Activity: Quote the records below word for word, please, from the very first line through the one that contains "Name of the Game: Classic Rock Trivia!", and nothing beyond it.
━━━ Records for processing ━━━
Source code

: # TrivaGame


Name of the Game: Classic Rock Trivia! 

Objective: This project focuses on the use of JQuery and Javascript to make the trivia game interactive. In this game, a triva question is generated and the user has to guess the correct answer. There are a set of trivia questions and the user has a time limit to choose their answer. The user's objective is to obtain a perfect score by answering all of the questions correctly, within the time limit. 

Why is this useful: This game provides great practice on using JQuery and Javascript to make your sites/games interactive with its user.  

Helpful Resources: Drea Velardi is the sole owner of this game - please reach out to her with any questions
━━━
Result below:
Source code

: # TrivaGame


Name of the Game: Classic Rock Trivia! 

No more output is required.